# 3 Aura Transducers Connection



## Mccrew (Aug 7, 2009)

Hi,

I recently connected 3 auras, wired in series to the left channel of a secondary yamaha receiver that is connected to the HT Yamaha Receiver via a RCA Y Sub cable (i.e one feed to the sub, one to the second receiver for the Auras. Impedance on the secondary receiver/amp is 6 ohms. I connected the RCA out from the Y sub cable to the input on the secondary receiver as DVD and connected the Auras via the LFE sub-out ( it has a speaker connector and an rca connector). Performance is less than optimal. Feedback welcome?


----------



## eugovector (Sep 4, 2006)

In what areas do you feel performance is lacking? What is the total impedance of the speaker load after series wiring?


----------



## Mccrew (Aug 7, 2009)

Volume has to be at max on the secondary receiver to get any effective response. The impedance load is 12 ohms.


----------



## Anthony (Oct 5, 2006)

Well, you are halving the signal from the LFE at the start, so you may need to boost the LFE on the main source by 3 or 4 dB to compensate, that should help a little.

the only other thing I can think of is that maybe there's some sort of crossover or filter on the secondary receiver that chopping the signal, so it is very low, hence you needing the very high signal on the amp to get any output.

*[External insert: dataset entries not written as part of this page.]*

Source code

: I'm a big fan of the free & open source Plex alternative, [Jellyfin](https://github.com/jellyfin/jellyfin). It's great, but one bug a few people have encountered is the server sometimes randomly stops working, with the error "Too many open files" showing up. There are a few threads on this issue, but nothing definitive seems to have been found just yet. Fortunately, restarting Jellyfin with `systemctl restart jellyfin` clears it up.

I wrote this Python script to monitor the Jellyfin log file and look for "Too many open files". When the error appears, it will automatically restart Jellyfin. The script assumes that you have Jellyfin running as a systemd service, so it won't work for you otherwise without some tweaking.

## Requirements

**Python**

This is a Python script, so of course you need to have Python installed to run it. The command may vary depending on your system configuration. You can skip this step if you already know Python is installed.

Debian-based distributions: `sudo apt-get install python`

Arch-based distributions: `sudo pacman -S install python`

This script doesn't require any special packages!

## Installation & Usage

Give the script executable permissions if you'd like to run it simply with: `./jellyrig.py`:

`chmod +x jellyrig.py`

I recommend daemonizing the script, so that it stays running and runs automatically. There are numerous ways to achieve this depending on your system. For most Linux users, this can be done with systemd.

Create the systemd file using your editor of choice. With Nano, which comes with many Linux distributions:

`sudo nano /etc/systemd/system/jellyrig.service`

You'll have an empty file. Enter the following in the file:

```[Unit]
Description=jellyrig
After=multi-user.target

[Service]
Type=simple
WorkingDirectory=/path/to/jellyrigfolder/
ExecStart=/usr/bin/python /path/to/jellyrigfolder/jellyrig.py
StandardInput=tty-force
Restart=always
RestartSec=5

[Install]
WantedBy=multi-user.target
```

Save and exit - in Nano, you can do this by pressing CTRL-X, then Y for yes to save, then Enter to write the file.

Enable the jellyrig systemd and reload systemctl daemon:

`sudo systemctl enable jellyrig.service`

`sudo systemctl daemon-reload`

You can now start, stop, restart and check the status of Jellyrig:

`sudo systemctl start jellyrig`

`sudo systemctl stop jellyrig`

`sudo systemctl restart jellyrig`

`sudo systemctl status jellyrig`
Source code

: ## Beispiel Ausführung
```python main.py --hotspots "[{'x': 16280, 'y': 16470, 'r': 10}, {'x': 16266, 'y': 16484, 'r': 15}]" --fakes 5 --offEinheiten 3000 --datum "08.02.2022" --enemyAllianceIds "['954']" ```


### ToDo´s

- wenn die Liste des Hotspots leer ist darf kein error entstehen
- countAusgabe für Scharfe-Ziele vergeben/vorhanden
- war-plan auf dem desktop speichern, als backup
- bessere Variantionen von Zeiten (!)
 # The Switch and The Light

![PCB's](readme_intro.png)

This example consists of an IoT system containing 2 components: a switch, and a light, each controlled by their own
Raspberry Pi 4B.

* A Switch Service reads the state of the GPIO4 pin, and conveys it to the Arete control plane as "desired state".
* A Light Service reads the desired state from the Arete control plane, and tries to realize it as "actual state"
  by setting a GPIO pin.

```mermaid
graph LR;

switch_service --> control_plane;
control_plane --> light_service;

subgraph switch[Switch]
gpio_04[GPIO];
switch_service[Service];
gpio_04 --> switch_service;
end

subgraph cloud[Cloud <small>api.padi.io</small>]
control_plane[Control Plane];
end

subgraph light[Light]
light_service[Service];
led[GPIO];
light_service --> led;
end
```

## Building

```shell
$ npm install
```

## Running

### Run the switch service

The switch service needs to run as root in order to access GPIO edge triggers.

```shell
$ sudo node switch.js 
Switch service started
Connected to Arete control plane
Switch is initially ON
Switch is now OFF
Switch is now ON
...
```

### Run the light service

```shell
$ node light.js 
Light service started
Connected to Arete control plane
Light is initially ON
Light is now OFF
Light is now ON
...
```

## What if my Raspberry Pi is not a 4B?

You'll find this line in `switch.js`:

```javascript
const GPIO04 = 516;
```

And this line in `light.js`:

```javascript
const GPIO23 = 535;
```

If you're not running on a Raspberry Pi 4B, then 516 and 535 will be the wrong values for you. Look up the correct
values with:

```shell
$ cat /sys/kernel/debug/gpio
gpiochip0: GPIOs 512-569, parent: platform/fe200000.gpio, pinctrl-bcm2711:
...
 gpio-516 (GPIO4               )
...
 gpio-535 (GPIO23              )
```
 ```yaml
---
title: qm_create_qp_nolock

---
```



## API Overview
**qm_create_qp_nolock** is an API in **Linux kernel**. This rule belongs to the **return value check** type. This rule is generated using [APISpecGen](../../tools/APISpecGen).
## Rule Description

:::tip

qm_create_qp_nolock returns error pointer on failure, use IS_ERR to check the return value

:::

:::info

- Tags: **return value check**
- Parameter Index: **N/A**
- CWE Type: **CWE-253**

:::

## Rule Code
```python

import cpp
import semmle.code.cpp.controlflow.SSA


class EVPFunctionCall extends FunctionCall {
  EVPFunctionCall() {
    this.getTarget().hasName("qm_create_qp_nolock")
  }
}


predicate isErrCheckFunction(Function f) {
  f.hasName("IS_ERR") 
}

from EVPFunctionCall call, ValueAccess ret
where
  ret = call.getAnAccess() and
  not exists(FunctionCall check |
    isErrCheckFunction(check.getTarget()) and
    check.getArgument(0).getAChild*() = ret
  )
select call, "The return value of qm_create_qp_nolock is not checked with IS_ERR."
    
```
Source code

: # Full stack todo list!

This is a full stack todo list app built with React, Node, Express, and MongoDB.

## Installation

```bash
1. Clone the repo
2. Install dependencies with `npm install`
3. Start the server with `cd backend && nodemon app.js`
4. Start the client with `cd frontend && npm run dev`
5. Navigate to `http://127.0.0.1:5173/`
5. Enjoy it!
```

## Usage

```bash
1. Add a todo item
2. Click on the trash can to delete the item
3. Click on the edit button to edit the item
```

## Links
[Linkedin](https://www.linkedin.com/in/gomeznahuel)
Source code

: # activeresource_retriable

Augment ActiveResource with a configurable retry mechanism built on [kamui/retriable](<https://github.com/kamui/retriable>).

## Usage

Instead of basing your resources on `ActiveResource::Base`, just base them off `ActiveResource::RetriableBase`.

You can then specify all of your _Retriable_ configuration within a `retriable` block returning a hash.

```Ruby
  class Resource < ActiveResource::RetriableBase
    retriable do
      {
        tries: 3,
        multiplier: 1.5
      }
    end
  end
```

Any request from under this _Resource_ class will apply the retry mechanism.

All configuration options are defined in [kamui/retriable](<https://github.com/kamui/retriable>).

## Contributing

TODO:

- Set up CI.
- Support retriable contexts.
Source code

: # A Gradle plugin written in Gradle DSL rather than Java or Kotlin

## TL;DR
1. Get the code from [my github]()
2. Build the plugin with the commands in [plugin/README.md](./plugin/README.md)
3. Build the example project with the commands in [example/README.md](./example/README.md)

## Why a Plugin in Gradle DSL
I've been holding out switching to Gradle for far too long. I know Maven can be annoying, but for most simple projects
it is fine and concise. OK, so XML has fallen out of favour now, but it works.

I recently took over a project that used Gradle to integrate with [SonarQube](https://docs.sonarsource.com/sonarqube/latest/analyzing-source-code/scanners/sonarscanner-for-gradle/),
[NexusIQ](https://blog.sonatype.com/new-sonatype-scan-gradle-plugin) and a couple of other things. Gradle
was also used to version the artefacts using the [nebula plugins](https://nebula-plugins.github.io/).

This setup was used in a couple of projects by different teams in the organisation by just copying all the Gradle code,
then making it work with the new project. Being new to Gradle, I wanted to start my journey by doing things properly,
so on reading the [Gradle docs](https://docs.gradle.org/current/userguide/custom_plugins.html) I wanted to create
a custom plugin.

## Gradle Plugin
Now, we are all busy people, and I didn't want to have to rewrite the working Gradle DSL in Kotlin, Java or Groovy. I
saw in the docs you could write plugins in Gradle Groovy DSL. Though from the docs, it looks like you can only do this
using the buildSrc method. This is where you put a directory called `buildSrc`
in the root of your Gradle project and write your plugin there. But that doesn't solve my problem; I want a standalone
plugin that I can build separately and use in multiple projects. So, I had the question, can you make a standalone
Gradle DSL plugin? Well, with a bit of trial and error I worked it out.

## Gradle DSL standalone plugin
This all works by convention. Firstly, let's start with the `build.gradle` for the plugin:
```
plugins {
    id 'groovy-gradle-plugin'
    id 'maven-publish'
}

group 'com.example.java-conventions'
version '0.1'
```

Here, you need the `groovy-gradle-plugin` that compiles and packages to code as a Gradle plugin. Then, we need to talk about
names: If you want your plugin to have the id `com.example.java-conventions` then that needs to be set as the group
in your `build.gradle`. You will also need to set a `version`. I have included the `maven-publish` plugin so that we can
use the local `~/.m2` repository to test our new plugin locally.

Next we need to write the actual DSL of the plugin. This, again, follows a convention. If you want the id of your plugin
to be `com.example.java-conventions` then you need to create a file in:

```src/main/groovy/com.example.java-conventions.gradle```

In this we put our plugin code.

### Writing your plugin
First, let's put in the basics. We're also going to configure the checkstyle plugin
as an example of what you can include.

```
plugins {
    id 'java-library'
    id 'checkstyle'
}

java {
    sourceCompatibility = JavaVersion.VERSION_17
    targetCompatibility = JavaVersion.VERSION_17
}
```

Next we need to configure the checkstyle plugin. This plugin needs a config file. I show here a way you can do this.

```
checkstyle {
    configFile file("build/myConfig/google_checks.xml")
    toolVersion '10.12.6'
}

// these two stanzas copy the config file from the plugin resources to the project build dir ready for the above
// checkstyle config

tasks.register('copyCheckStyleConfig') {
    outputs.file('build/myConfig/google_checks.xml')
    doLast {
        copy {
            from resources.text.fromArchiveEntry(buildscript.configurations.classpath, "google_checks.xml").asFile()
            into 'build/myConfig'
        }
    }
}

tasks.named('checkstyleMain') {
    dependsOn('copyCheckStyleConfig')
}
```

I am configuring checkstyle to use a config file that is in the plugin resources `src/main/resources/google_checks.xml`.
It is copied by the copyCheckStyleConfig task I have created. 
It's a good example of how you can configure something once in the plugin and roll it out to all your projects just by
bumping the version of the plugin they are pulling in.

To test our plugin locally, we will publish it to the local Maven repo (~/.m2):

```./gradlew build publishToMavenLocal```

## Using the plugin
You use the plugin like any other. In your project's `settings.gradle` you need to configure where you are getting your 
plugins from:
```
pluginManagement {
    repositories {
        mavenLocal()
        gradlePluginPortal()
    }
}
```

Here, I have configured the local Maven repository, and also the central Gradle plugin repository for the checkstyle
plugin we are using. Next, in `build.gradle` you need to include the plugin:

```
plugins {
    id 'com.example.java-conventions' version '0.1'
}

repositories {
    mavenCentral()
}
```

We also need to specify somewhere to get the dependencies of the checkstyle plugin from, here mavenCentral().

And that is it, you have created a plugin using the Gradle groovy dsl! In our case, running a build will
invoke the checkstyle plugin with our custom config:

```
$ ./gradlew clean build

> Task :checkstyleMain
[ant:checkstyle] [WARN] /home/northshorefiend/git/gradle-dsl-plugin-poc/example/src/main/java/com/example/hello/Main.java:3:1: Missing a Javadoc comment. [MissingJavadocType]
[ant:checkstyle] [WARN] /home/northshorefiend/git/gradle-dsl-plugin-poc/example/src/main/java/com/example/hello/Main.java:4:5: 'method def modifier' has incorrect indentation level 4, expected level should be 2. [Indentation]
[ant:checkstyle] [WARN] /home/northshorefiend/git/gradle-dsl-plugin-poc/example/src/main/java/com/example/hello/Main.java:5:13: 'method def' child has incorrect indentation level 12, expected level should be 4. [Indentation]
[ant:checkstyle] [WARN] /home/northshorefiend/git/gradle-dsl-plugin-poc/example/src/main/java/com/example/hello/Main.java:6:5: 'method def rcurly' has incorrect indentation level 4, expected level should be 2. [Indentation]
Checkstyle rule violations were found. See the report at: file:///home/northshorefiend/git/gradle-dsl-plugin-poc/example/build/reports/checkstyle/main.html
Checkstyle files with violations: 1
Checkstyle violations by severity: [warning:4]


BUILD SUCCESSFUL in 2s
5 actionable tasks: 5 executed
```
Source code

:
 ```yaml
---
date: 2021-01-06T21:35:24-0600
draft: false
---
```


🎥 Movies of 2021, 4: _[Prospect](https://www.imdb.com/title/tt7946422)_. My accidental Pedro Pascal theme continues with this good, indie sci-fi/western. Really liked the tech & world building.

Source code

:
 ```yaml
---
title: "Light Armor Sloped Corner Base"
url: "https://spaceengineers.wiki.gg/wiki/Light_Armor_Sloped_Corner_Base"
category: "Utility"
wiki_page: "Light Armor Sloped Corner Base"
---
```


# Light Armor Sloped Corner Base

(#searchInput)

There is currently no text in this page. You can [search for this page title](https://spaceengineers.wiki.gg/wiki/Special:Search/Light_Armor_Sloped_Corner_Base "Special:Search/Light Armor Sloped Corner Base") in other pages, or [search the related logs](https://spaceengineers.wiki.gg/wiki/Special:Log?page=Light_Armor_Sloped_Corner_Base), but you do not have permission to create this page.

Make sure the speakers on the secondary receiver are set to large or turn off any crossover function and that should send full range to the auras.

Good luck.


----------



## Mccrew (Aug 7, 2009)

Not aware of any crossover issue. I have checked the set-up and the front speakers on the secondary receiver are set to large. It just might be that the auras only provide a little ressonance. I don't have any experience with them?
Thanks for the suggestions!


----------



## Anthony (Oct 5, 2006)

Check for things like "midnight mode" or "bass limiter" or other features that are designed to cut the bass off during late night sessions (presuming the owner has neighbors they don't want to annoy  )

I had a customer give me a callback saying his sub was broken because there was no bass -- I went over there and he had inadvertently turned on the midnight mode (or whatever they call it) on his Onkyo receiver. The button was right next to something else and he accidentally hit it. 2 minute fix. I felt bad charging him $50 for the visit (just kidding, I did that follow-up for free)


----------



## Mccrew (Aug 7, 2009)

There is a night mode - but it was not selected. I increased the bass output in the settings and it has resulted in a better response. I am thinking I will recalibrate the system with the split y cable on the main HT receiver. The Yamaha HT receiver has a YPAO automated mic system for establishing speaker size, distances, timing etc. It was set prior to adding the auras. It may double the output to the subs given that the LFE is cut in half.


----------